In Gambia, reporter still held after arrest at sedition hearing
|Publisher||Committee to Protect Journalists|
|Publication Date||23 June 2009|
|Cite as||Committee to Protect Journalists, In Gambia, reporter still held after arrest at sedition hearing, 23 June 2009, available at: http://www.refworld.org/docid/4a840bd828.html [accessed 8 March 2014]|
|Disclaimer||This is not a UNHCR publication. UNHCR is not responsible for, nor does it necessarily endorse, its content.
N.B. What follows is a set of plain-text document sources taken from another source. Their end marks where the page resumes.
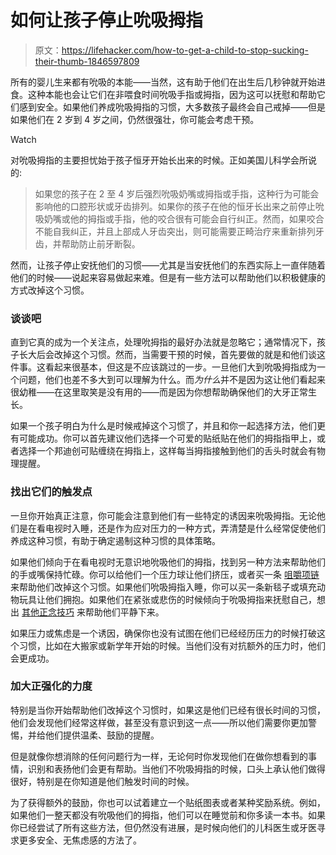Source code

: # 如何让孩子停止吮吸拇指

> 原文：<https://lifehacker.com/how-to-get-a-child-to-stop-sucking-their-thumb-1846597809>

所有的婴儿生来都有吮吸的本能——当然，这有助于他们在出生后几秒钟就开始进食。这种本能也会让它们在非喂食时间吮吸手指或拇指，因为这可以抚慰和帮助它们感到安全。如果他们养成吮吸拇指的习惯，大多数孩子最终会自己戒掉——但是如果他们在 2 岁到 4 岁之间，仍然很强壮，你可能会考虑干预。

Watch

对吮吸拇指的主要担忧始于孩子恒牙开始长出来的时候。正如美国儿科学会所说的:

> 如果您的孩子在 2 至 4 岁后强烈吮吸奶嘴或拇指或手指，这种行为可能会影响他的口腔形状或牙齿排列。如果你的孩子在他的恒牙长出来之前停止吮吸奶嘴或他的拇指或手指，他的咬合很有可能会自行纠正。然而，如果咬合不能自我纠正，并且上部成人牙齿突出，则可能需要正畸治疗来重新排列牙齿，并帮助防止前牙断裂。

然而，让孩子停止安抚他们的习惯——尤其是当安抚他们的东西实际上一直伴随着他们的时候——说起来容易做起来难。但是有一些方法可以帮助他们以积极健康的方式改掉这个习惯。

### 谈谈吧

直到它真的成为一个关注点，处理吮拇指的最好办法就是忽略它；通常情况下，孩子长大后会改掉这个习惯。然而，当需要干预的时候，首先要做的就是和他们谈这件事。这看起来很基本，但这是不应该跳过的一步。一旦他们大到吮吸拇指成为一个问题，他们也差不多大到可以理解为什么。而*为什么*并不是因为这让他们看起来很幼稚——在这里取笑是没有用的——而是因为你想帮助确保他们的大牙正常生长。

如果一个孩子明白为什么是时候戒掉这个习惯了，并且和你一起选择方法，他们更有可能成功。你可以首先建议他们选择一个可爱的贴纸贴在他们的拇指指甲上，或者选择一个邦迪创可贴缠绕在拇指上，这样每当拇指接触到他们的舌头时就会有物理提醒。

### 找出它们的触发点

一旦你开始真正注意，你可能会注意到他们有一些特定的诱因来吮吸拇指。无论他们是在看电视时入睡，还是作为应对压力的一种方式，弄清楚是什么经常促使他们养成这种习惯，有助于确定遏制这种习惯的具体策略。

如果他们倾向于在看电视时无意识地吮吸他们的拇指，找到另一种方法来帮助他们的手或嘴保持忙碌。你可以给他们一个压力球让他们挤压，或者买一条 [咀嚼项链](https://nationalautismresources.com/chewelry/) 来帮助他们改掉这个习惯。如果他们吮吸拇指入睡，你可以买一条新毯子或填充动物玩具让他们拥抱。如果他们在紧张或悲伤的时候倾向于吮吸拇指来抚慰自己，想出 [其他正念技巧](https://offspring.lifehacker.com/how-to-start-meditating-with-your-child-1841647805) 来帮助他们平静下来。

如果压力或焦虑是一个诱因，确保你也没有试图在他们已经经历压力的时候打破这个习惯，比如在大搬家或新学年开始的时候。当他们没有对抗额外的压力时，他们会更成功。

### 加大正强化的力度

特别是当你开始帮助他们改掉这个习惯时，如果这是他们已经有很长时间的习惯，他们会发现他们经常这样做，甚至没有意识到这一点——所以他们需要你更加警惕，并给他们提供温柔、鼓励的提醒。

但是就像你想消除的任何问题行为一样，无论何时你发现他们在做你想看到的事情，识别和表扬他们会更有帮助。当他们不吮吸拇指的时候，口头上承认他们做得很好，特别是在你知道是他们触发时间的时候。

为了获得额外的鼓励，你也可以试着建立一个贴纸图表或者某种奖励系统。例如，如果他们一整天都没有吮吸他们的拇指，他们可以在睡觉前和你多读一本书。如果你已经尝试了所有这些方法，但仍然没有进展，是时候向他们的儿科医生或牙医寻求更多安全、无焦虑感的方法了。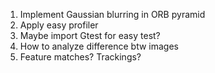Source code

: 1. Implement Gaussian blurring in ORB pyramid
2. Apply easy profiler
3. Maybe import Gtest for easy test?
4. How to analyze difference btw images
5. Feature matches? Trackings?
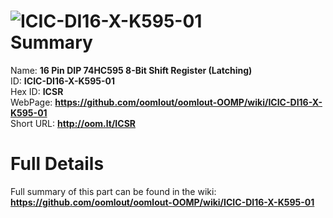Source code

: 
![ICIC-DI16-X-K595-01](https://github.com/oomlout/oomlout-OOMP/blob/master/parts/ICIC-DI16-X-K595-01/ICIC-DI16-X-K595-01_420.jpg)   
Summary
=================
  
Name: __16 Pin DIP 74HC595 8-Bit Shift Register (Latching)__    
ID: __ICIC-DI16-X-K595-01__   
Hex ID: __ICSR__   
WebPage: __https://github.com/oomlout/oomlout-OOMP/wiki/ICIC-DI16-X-K595-01__   
Short URL: __http://oom.lt/ICSR__   

Full Details
==========================
Full summary of this part can be found in the wiki:   
__https://github.com/oomlout/oomlout-OOMP/wiki/ICIC-DI16-X-K595-01__    

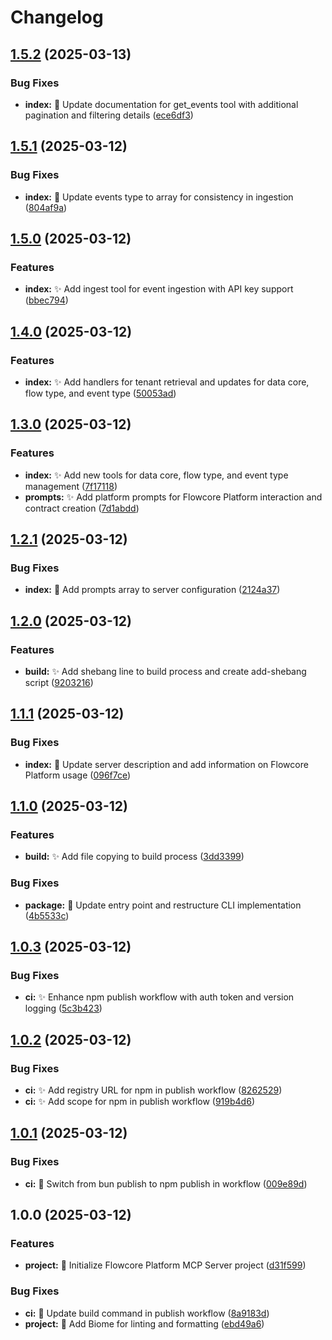 # Changelog

## [1.5.2](https://github.com/flowcore-io/mcp-flowcore-platform/compare/v1.5.1...v1.5.2) (2025-03-13)


### Bug Fixes

* **index:** :memo: Update documentation for get_events tool with additional pagination and filtering details ([ece6df3](https://github.com/flowcore-io/mcp-flowcore-platform/commit/ece6df36285ac3fd1751d77313889a646d371ccc))

## [1.5.1](https://github.com/flowcore-io/mcp-flowcore-platform/compare/v1.5.0...v1.5.1) (2025-03-12)


### Bug Fixes

* **index:** :art: Update events type to array for consistency in ingestion ([804af9a](https://github.com/flowcore-io/mcp-flowcore-platform/commit/804af9ab09c10a7b5f3c54898d76e7831236986a))

## [1.5.0](https://github.com/flowcore-io/mcp-flowcore-platform/compare/v1.4.0...v1.5.0) (2025-03-12)


### Features

* **index:** :sparkles: Add ingest tool for event ingestion with API key support ([bbec794](https://github.com/flowcore-io/mcp-flowcore-platform/commit/bbec7948847f93f2081b457755c0af32584686d4))

## [1.4.0](https://github.com/flowcore-io/mcp-flowcore-platform/compare/v1.3.0...v1.4.0) (2025-03-12)


### Features

* **index:** :sparkles: Add handlers for tenant retrieval and updates for data core, flow type, and event type ([50053ad](https://github.com/flowcore-io/mcp-flowcore-platform/commit/50053ad4075ae36465b79d25d69b3b4201b20c94))

## [1.3.0](https://github.com/flowcore-io/mcp-flowcore-platform/compare/v1.2.1...v1.3.0) (2025-03-12)


### Features

* **index:** :sparkles: Add new tools for data core, flow type, and event type management ([7f17118](https://github.com/flowcore-io/mcp-flowcore-platform/commit/7f17118ddb7cf216a2cadc5d55bd517f76ee58a6))
* **prompts:** :sparkles: Add platform prompts for Flowcore Platform interaction and contract creation ([7d1abdd](https://github.com/flowcore-io/mcp-flowcore-platform/commit/7d1abdd7a6819814ec7f90dd92bcf11dd978a1ec))

## [1.2.1](https://github.com/flowcore-io/mcp-flowcore-platform/compare/v1.2.0...v1.2.1) (2025-03-12)


### Bug Fixes

* **index:** :memo: Add prompts array to server configuration ([2124a37](https://github.com/flowcore-io/mcp-flowcore-platform/commit/2124a3792b2da0a062c99cf91cee50c73a1b4213))

## [1.2.0](https://github.com/flowcore-io/mcp-flowcore-platform/compare/v1.1.1...v1.2.0) (2025-03-12)


### Features

* **build:** :sparkles: Add shebang line to build process and create add-shebang script ([9203216](https://github.com/flowcore-io/mcp-flowcore-platform/commit/92032166cacac335fb6bb05099a93b93115a25f5))

## [1.1.1](https://github.com/flowcore-io/mcp-flowcore-platform/compare/v1.1.0...v1.1.1) (2025-03-12)


### Bug Fixes

* **index:** :memo: Update server description and add information on Flowcore Platform usage ([096f7ce](https://github.com/flowcore-io/mcp-flowcore-platform/commit/096f7cea626a53087bb8d10c830d36d3891f0e67))

## [1.1.0](https://github.com/flowcore-io/mcp-flowcore-platform/compare/v1.0.3...v1.1.0) (2025-03-12)


### Features

* **build:** :sparkles: Add file copying to build process ([3dd3399](https://github.com/flowcore-io/mcp-flowcore-platform/commit/3dd3399a90fef7e0e1076385a8def5052ee7d133))


### Bug Fixes

* **package:** :art: Update entry point and restructure CLI implementation ([4b5533c](https://github.com/flowcore-io/mcp-flowcore-platform/commit/4b5533c3cc42ded5c22d23bb4b1ec414ce606820))

## [1.0.3](https://github.com/flowcore-io/mcp-flowcore-platform/compare/v1.0.2...v1.0.3) (2025-03-12)


### Bug Fixes

* **ci:** :sparkles: Enhance npm publish workflow with auth token and version logging ([5c3b423](https://github.com/flowcore-io/mcp-flowcore-platform/commit/5c3b423576289be8aef0d90ef98bf65c4f91989e))

## [1.0.2](https://github.com/flowcore-io/mcp-flowcore-platform/compare/v1.0.1...v1.0.2) (2025-03-12)


### Bug Fixes

* **ci:** :sparkles: Add registry URL for npm in publish workflow ([8262529](https://github.com/flowcore-io/mcp-flowcore-platform/commit/8262529c929858255b5386af7dff5dfaaf97f75b))
* **ci:** :sparkles: Add scope for npm in publish workflow ([919b4d6](https://github.com/flowcore-io/mcp-flowcore-platform/commit/919b4d64bfc9d25890259a7d0ab0ae53627c250b))

## [1.0.1](https://github.com/flowcore-io/mcp-flowcore-platform/compare/v1.0.0...v1.0.1) (2025-03-12)


### Bug Fixes

* **ci:** :bug: Switch from bun publish to npm publish in workflow ([009e89d](https://github.com/flowcore-io/mcp-flowcore-platform/commit/009e89df8a92999078e2b1ff0220e1d169c5b269))

## 1.0.0 (2025-03-12)


### Features

* **project:** :tada: Initialize Flowcore Platform MCP Server project ([d31f599](https://github.com/flowcore-io/mcp-flowcore-platform/commit/d31f599abbecb30669ff10aec8aa2daf11e51528))


### Bug Fixes

* **ci:** :bug: Update build command in publish workflow ([8a9183d](https://github.com/flowcore-io/mcp-flowcore-platform/commit/8a9183db397c1be89fe99362ba2dfbfa4258c0a5))
* **project:** :wrench: Add Biome for linting and formatting ([ebd49a6](https://github.com/flowcore-io/mcp-flowcore-platform/commit/ebd49a68bf1cc36cd8c9c2fb1c934e4852b1ed3d))

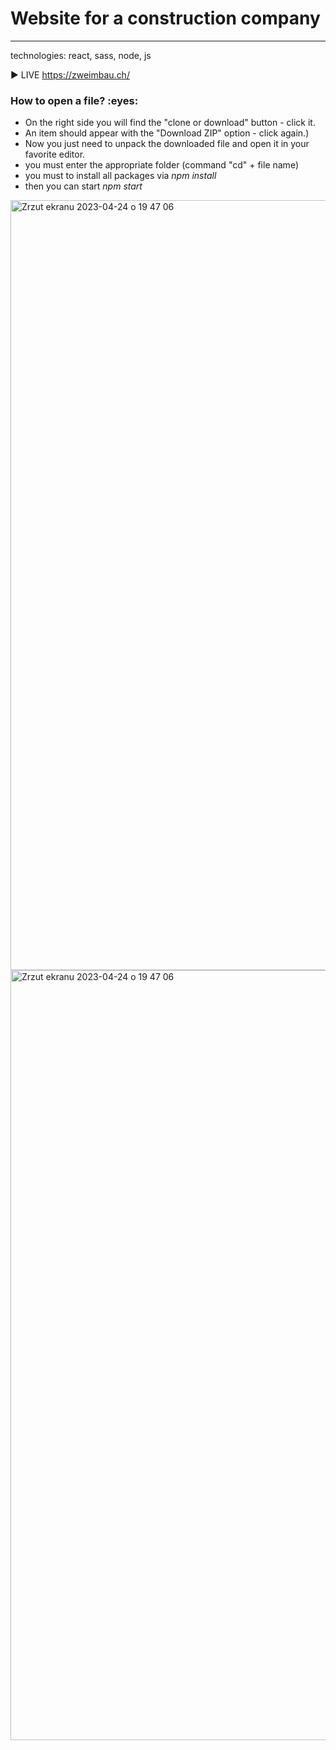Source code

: 
<h1> Website for  a construction company </h1>

-------

technologies: react, sass, node, js 

:arrow_forward: LIVE https://zweimbau.ch/

<h3>How to open a file? :eyes: </h3>

* On the right side you will find the "clone or download" button - click it.
* An item should appear with the "Download ZIP" option - click again.)
* Now you just need to unpack the downloaded file and open it in your favorite editor.
* you must enter the appropriate folder (command "cd" + file name)
* you must to install all packages via *npm install*
* then you can start *npm start*


<img width="1232" alt="Zrzut ekranu 2023-04-24 o 19 47 06" src="https://user-images.githubusercontent.com/59742201/234076586-004a2fbd-df6c-4932-bb5b-b67eb56605ad.png">


<img width="1232" alt="Zrzut ekranu 2023-04-24 o 19 47 06" src="https://user-images.githubusercontent.com/59742201/234075781-5301757d-bd73-4c75-aff5-593075050992.png">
Any views expressed are solely those of the author or publisher and do not necessarily reflect those of UNHCR, the United Nations or its Member States.|
New York, June 23, 2009 – A Gambian reporter arrested on Monday while covering a pre-trial hearing in the sedition case of seven journalists jailed last week, was still being held without charge late today, according to local journalists and news reports.
Augustine Kanjia of the private daily The Point was being held at a police station in Serrekunda, Gambia's largest city, according to defense lawyer Assan Martin.
A plainclothes security agent whisked away the reporter on Monday after seizing his camera, Point Deputy News Editor Abba Jibba told CPJ. Kanjia was among dozens of journalists, including a camera crew from state-run Gambia Radio and Television Service, who had gathered outside a packed magistrate court in the Kanifing suburb of Serrekunda, according to local journalists.
"This arrest, in the wake of last week's imprisonment of seven senior Gambian journalists, highlights a long-standing pattern of criminalization and intimidation of independent journalism," said CPJ Africa Program Coordinator Tom Rhodes. "We call on authorities to release Augustine Kanjia immediately."
Kanjia, a Sierra Leone native who fled during that country's civil war, joined The Point in 1994, according to Jibba.
The journalists charged with sedition had criticized President Yahya Jammeh for what they saw as insensitive comments about the unsolved 2004 murder of Point Editor Deyda Hydara.
Since 2001, at least 10 journalists have fled persecution and abuse in the Gambia, one of the world's worst backsliders on press freedom, according to CPJ research.